*TO DO:* Type the records that follow again exactly as written, but drop the pictures.
--- SUPPLIED RECORDS Enclosed Below ---
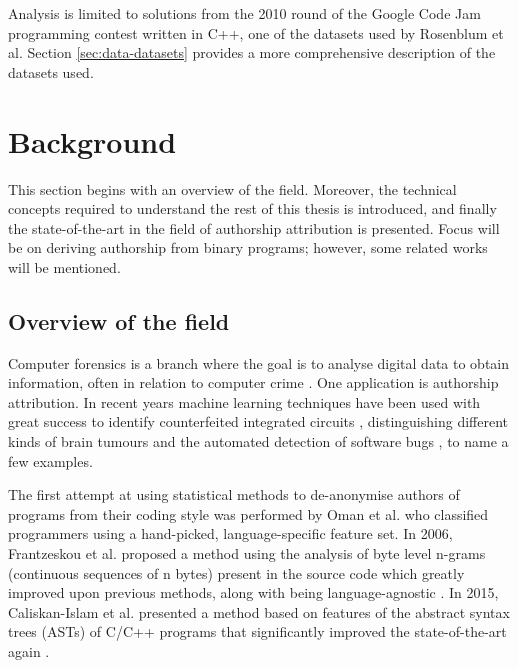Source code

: \documentclass[a4paper,11pt]{kth-mag}
\begin{document}
Analysis is limited to solutions from the 2010 round of the Google Code Jam
programming contest written in C++, one of the datasets used by Rosenblum et
al. Section \ref{sec:data-datasets} provides a more comprehensive description
of the datasets used.

\chapter{Background}
This section begins with an overview of the field. Moreover, the
technical concepts required to understand the rest of this thesis is introduced, and finally
the state-of-the-art in the field of authorship attribution is presented. Focus will
be on deriving authorship from binary programs; however, some related works
will be mentioned.

\section{Overview of the field}
Computer forensics is a branch where the goal is to analyse digital data to
obtain information, often in relation to computer crime
\parencite{reith2002examination}. One application is authorship attribution. In
recent years machine learning techniques have been used with great success to
identify counterfeited integrated circuits \parencite{huang2013counterfeit},
distinguishing different kinds of brain tumours
\parencite{zacharaki2009classification} and the automated detection of software
bugs \parencite{aleem2015comparative}, to name a few examples.

The first attempt at using statistical methods to de-anonymise authors of
programs from their coding style was performed by Oman et al.
\parencite{oman1989programming} who classified programmers using a hand-picked,
language-specific feature set. In 2006, Frantzeskou et al. proposed a method
using the analysis of byte level n-grams (continuous sequences of n bytes)
present in the source code which greatly improved upon previous methods, along
with being language-agnostic \parencite{frantzeskou2006source}. In 2015,
Caliskan-Islam et al. presented a method based on features of the abstract
syntax trees (ASTs) of C/C++ programs that significantly improved the
state-of-the-art again \parencite{caliskan2015anonymizing}.
 
\end{document}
--- End of Enclosed SUPPLIED RECORDS ---
*WRITTEN ANSWER:*
Source code

: \documentclass[a4paper,11pt]{kth-mag}
\begin{document}
Analysis is limited to solutions from the 2010 round of the Google Code Jam
programming contest written in C++, one of the datasets used by Rosenblum et
al. Section \ref{sec:data-datasets} provides a more comprehensive description
of the datasets used.

\chapter{Background}
This section begins with an overview of the field. Moreover, the
technical concepts required to understand the rest of this thesis is introduced, and finally
the state-of-the-art in the field of authorship attribution is presented. Focus will
be on deriving authorship from binary programs; however, some related works
will be mentioned.

\section{Overview of the field}
Computer forensics is a branch where the goal is to analyse digital data to
obtain information, often in relation to computer crime
\parencite{reith2002examination}. One application is authorship attribution. In
recent years machine learning techniques have been used with great success to
identify counterfeited integrated circuits \parencite{huang2013counterfeit},
distinguishing different kinds of brain tumours
\parencite{zacharaki2009classification} and the automated detection of software
bugs \parencite{aleem2015comparative}, to name a few examples.

The first attempt at using statistical methods to de-anonymise authors of
programs from their coding style was performed by Oman et al.
\parencite{oman1989programming} who classified programmers using a hand-picked,
language-specific feature set. In 2006, Frantzeskou et al. proposed a method
using the analysis of byte level n-grams (continuous sequences of n bytes)
present in the source code which greatly improved upon previous methods, along
with being language-agnostic \parencite{frantzeskou2006source}. In 2015,
Caliskan-Islam et al. presented a method based on features of the abstract
syntax trees (ASTs) of C/C++ programs that significantly improved the
state-of-the-art again \parencite{caliskan2015anonymizing}.
 
\end{document}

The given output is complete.